• **Stored data**:
§ §

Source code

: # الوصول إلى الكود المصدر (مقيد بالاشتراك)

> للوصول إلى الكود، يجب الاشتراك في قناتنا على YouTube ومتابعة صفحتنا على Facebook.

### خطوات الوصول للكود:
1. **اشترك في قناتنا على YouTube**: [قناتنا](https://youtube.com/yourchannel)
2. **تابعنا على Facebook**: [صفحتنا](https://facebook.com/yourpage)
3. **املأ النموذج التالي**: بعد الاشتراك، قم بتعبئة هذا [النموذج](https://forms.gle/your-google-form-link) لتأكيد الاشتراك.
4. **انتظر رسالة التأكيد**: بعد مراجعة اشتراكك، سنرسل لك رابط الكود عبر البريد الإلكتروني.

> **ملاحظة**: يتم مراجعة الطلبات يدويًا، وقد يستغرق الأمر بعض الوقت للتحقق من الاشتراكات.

§ §

• **WHAT YOU NEED TO DO**: Where a line above includes "مراجعة", copy that line.

• **EXERCISE SOLUTION**:
4. **انتظر رسالة التأكيد**: بعد مراجعة اشتراكك، سنرسل لك رابط الكود عبر البريد الإلكتروني.
> **ملاحظة**: يتم مراجعة الطلبات يدويًا، وقد يستغرق الأمر بعض الوقت للتحقق من الاشتراكات.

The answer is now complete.